:: EXERCISE GOAL ::
What lines in the records below contain the string "about"? Copy every one.

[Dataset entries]
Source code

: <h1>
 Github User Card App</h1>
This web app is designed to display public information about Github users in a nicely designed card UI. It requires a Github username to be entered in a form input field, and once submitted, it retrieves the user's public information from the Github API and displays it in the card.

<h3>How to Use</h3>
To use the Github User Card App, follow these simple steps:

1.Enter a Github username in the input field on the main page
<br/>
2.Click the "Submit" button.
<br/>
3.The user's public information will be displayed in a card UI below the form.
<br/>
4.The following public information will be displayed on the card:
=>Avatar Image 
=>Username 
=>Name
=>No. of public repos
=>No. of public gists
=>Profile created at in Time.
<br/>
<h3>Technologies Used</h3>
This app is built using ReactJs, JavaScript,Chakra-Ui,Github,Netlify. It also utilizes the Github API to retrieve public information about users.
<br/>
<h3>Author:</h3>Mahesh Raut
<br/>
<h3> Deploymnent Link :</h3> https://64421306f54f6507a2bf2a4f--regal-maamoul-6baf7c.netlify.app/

:: TASK SOLUTION ::
This web app is designed to display public information about Github users in a nicely designed card UI. It requires a Github username to be entered in a form input field, and once submitted, it retrieves the user's public information from the Github API and displays it in the card.
This app is built using ReactJs, JavaScript,Chakra-Ui,Github,Netlify. It also utilizes the Github API to retrieve public information about users.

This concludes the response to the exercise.